Item-Discrimination and Anticipated Scores
Using Item-Response Theory, individual item-level discrimination was evaluated using item characteristic curves. By visually evaluating item-level graphs (Appendix A, Figures 4–12) we determined that in general, the CAS-R can discriminate lower-performing individuals more accurately than higher-performing individuals. In these graphs Ꝋ represents the attribute of perceived control, whereas negative standard deviations indicate lower perceived control, and positive indicate higher perceived control. Each line represents the probability of a participant choosing a specific answer choice along the continuum of perceived control. A probability greater than 0.5, would be considered a good item-choice discriminator. These graphs show that while more extreme answer choices such as one (strongly disagree) and five (strongly agree) have higher predictive power of overall lower and higher scorers respectively, item choices two through four, are less able to discriminate effectively.
Figure 4.

Control Attitudes Scale-Revised
Figure 1 plots the item-information functions. Using the item information functions, we see that individually, many items performed poorly as predictors for overall perceived control. Items two and six had bimodal distributions, indicating that while they may be good predictors of whether a patient will have high or low perceived control, they overall do a poor job of discriminating between those with average perceived control. Other items, including items three, four, five, and eight have flat distributions, indicating that they will tell us little overall about an individual’s score. Items one and seven do a moderate job at discriminating high and low scores, however, there are still some fluctuations in their distributions, indicating a lack of precision.
Also illustrated in Figure 1 is a large blank space seen in the right side of the graph. The blank space indicates that these items have limited ability to discern high-scoring participants effectively. However, this scale is effective at identifying lower scorers.

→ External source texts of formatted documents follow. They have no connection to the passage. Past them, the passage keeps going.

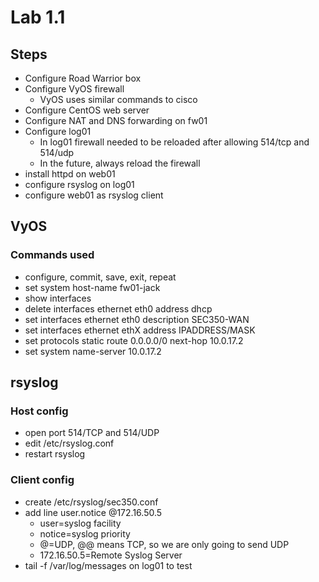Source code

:# Lab 1.1

## Steps

* Configure Road Warrior box
* Configure VyOS firewall
  * VyOS uses similar commands to cisco
* Configure CentOS web server
* Configure NAT and DNS forwarding on fw01
* Configure log01
  * In log01 firewall needed to be reloaded after allowing 514/tcp and 514/udp
  * In the future, always reload the firewall
* install httpd on web01
* configure rsyslog on log01
* configure web01 as rsyslog client


## VyOS

### Commands used

* configure, commit, save, exit, repeat
* set system host-name fw01-jack
* show interfaces
* delete interfaces ethernet eth0 address dhcp
* set interfaces ethernet eth0 description SEC350-WAN
* set interfaces ethernet ethX address IPADDRESS/MASK
* set protocols static route 0.0.0.0/0 next-hop 10.0.17.2
* set system name-server 10.0.17.2

## rsyslog

### Host config

* open port 514/TCP and 514/UDP
* edit /etc/rsyslog.conf
* restart rsyslog

### Client config

* create /etc/rsyslog/sec350.conf
* add line user.notice @172.16.50.5
  * user=syslog facility
  * notice=syslog priority
  * @=UDP, @@ means TCP, so we are only going to send UDP
  * 172.16.50.5=Remote Syslog Server
* tail -f /var/log/messages on log01 to test

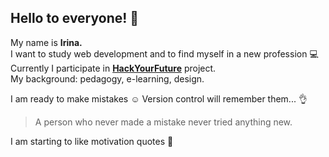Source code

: ## Hello to everyone! :wave: 
My name is **Irina.**  
I want to study web development and to find myself in a new profession :computer:  
Currently I participate in [**HackYourFuture**](https://hackyourfuture.be/) project.  
My background: pedagogy, e-learning, design.  

I am ready to make mistakes :relaxed: Version control will remember them... :ok_hand: 

> A person who never made a mistake never tried anything new.  

I am starting to like motivation quotes :thinking:

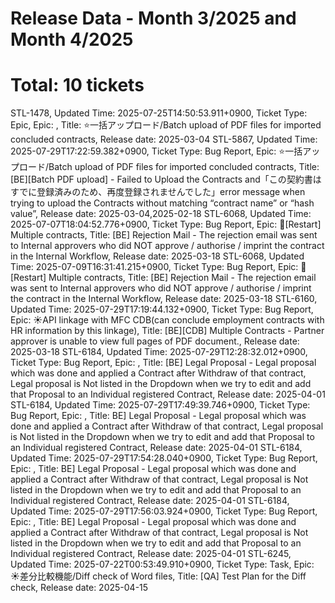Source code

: # Release Data - Month 3/2025 and Month 4/2025
# Total: 10 tickets

STL-1478, Updated Time: 2025-07-25T14:50:53.911+0900, Ticket Type: Epic, Epic:  , Title: ⭐️一括アップロード/Batch upload of PDF files for imported concluded contracts, Release date: 2025-03-04
STL-5867, Updated Time: 2025-07-29T17:22:59.382+0900, Ticket Type: Bug Report, Epic:  ⭐️一括アップロード/Batch upload of PDF files for imported concluded contracts, Title: \[BE\]\[Batch PDF upload\] \- Failed to Upload the Contracts and「この契約書はすでに登録済みのため、再度登録されませんでした」error message when trying to upload the Contracts without matching “contract name” or “hash value”, Release date: 2025-03-04,2025-02-18
STL-6068, Updated Time: 2025-07-07T18:04:52.776+0900, Ticket Type: Bug Report, Epic:  🌙\[Restart\] Multiple contracts, Title: \[BE\] Rejection Mail \- The rejection email was sent to Internal approvers who did NOT approve / authorise / imprint the contract in the Internal Workflow, Release date: 2025-03-18
STL-6068, Updated Time: 2025-07-09T16:31:41.215+0900, Ticket Type: Bug Report, Epic:  🌙\[Restart\] Multiple contracts, Title: \[BE\] Rejection Mail \- The rejection email was sent to Internal approvers who did NOT approve / authorise / imprint the contract in the Internal Workflow, Release date: 2025-03-18
STL-6160, Updated Time: 2025-07-29T17:19:44.132+0900, Ticket Type: Bug Report, Epic:  ☀️API linkage with MFC CDB(can conclude employment contracts with HR information by this linkage), Title: \[BE\]\[CDB\] Multiple Contracts \- Partner approver is unable to view full pages of PDF document., Release date: 2025-03-18
STL-6184, Updated Time: 2025-07-29T12:28:32.012+0900, Ticket Type: Bug Report, Epic:  , Title: \[BE\] Legal Proposal \- Legal proposal which was done and applied a Contract after Withdraw of that contract, Legal proposal is Not listed in the Dropdown when we try to edit and add that Proposal to an Individual registered Contract, Release date: 2025-04-01
STL-6184, Updated Time: 2025-07-29T17:49:39.746+0900, Ticket Type: Bug Report, Epic:  , Title: BE\] Legal Proposal \- Legal proposal which was done and applied a Contract after Withdraw of that contract, Legal proposal is Not listed in the Dropdown when we try to edit and add that Proposal to an Individual registered Contract, Release date: 2025-04-01
STL-6184, Updated Time: 2025-07-29T17:54:28.040+0900, Ticket Type: Bug Report, Epic:  , Title: BE\] Legal Proposal \- Legal proposal which was done and applied a Contract after Withdraw of that contract, Legal proposal is Not listed in the Dropdown when we try to edit and add that Proposal to an Individual registered Contract, Release date: 2025-04-01
STL-6184, Updated Time: 2025-07-29T17:56:03.924+0900, Ticket Type: Bug Report, Epic:  , Title: BE\] Legal Proposal \- Legal proposal which was done and applied a Contract after Withdraw of that contract, Legal proposal is Not listed in the Dropdown when we try to edit and add that Proposal to an Individual registered Contract, Release date: 2025-04-01
STL-6245, Updated Time: 2025-07-22T00:53:49.910+0900, Ticket Type: Task, Epic:  ☀️差分比較機能/Diff check of Word files, Title: \[QA\] Test Plan for the Diff check, Release date: 2025-04-15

Figure 2 shows the test information curve. This graph is most related to reliability and ability to discriminate between different levels of theta. For the CAS-R we see that the scale overall accurately predicts those between −3 and −1 theta, or lower scorers. There is a slight dip, between −1 and 0, indicating that it may have some difficulty predicting those average scorers, but then rises again from 0 to 1. There is a large drop off after 1 theta, again demonstrating that this scale does a poor job at predicting higher scorers.
Figure 2.

Test information functions demonstrate the reliability and precision of the scale as a whole. Negative thetas indicate lower scores; this scale is a high predictor of lower scores, as seen by the height of the test information line, and lower standard errors. The dramatic dip at +1 theta is indicative off a significant drop-off in reliability and precision of predicting higher scorers on this scale.

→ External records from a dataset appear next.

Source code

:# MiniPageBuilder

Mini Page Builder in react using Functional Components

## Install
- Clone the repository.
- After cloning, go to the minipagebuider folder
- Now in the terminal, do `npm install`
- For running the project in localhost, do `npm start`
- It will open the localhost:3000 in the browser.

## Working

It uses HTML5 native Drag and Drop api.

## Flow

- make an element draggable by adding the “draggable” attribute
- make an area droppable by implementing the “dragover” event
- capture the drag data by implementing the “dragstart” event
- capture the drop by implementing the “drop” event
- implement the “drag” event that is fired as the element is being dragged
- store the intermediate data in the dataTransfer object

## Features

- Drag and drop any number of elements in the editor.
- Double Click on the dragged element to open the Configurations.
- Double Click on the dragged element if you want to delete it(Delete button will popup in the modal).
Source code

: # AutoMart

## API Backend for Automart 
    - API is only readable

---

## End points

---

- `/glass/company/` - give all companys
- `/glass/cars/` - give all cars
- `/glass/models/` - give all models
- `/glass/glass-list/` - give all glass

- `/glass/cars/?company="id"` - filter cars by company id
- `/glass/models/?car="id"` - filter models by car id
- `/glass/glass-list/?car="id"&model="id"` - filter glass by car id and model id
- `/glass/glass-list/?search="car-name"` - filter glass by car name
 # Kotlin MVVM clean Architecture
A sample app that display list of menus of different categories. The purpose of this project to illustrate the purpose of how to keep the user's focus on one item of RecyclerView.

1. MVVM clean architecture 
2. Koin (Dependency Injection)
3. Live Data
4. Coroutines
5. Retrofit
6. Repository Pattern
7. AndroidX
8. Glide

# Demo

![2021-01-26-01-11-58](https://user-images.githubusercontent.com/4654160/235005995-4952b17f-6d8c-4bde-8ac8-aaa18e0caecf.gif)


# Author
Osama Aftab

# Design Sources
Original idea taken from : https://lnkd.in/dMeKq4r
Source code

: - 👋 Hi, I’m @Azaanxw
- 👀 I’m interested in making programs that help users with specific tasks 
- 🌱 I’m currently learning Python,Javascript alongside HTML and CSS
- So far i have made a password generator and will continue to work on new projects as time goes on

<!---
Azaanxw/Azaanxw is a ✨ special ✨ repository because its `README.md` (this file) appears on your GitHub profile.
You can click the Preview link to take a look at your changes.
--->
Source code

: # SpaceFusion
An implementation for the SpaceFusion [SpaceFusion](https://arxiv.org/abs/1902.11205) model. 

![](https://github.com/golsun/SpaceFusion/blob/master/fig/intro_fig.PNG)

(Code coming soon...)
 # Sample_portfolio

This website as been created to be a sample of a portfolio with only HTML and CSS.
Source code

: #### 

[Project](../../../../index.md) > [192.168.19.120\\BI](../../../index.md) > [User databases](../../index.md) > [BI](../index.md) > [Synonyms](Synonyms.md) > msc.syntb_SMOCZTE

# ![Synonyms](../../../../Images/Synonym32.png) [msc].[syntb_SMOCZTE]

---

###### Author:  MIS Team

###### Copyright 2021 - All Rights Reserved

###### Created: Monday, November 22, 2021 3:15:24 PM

Figure 3 shows the test characteristic curve. Using the test characteristic curve to determine anticipated scores, we see most of the sample have expected scores between 17.8–39.3, with a mean score of 31.1. Overall, scores were much more likely to be on the high end of the scale, indicating higher perceived control. This distribution also indicates, that while the scale does a poor job of predicting the higher scorers, it does an acceptable job predicting lower scores, as indicated by the distribution curve below the mean score.
Figure 3.

Expected Scores for the Control Attitudes Scale-Revised; range of scores is 8–40, 0 theta indicates the mean expected score for the sample, which is 31.1.
Discussion
Using traditional scale-level psychometric statistics, the CAS-R is a reliable and valid scale to measure perceived control. The Cronbach’s alpha was at the higher end, the scale had concurrent validity with other behavioral patient reported outcomes, such as anxiety and depressive symptoms, and had overall good validity statistics as seen in other studies completed using this scale.11,12
However, when using item-level statistics, by using item-response theory, we see that there are several improvements that could be made to this scale. The CAS-R does a poor job of identifying higher-performing individuals, however, does an acceptable job for low-to moderate performers. To address this, it may be worth considering adding a question that would help elucidate what participants feel gives them the most control over their lives. This would require evaluating the literature to identify what populations have high levels of perceived control and attempt to discern a specific characteristic that may be measurable and applicable to this population.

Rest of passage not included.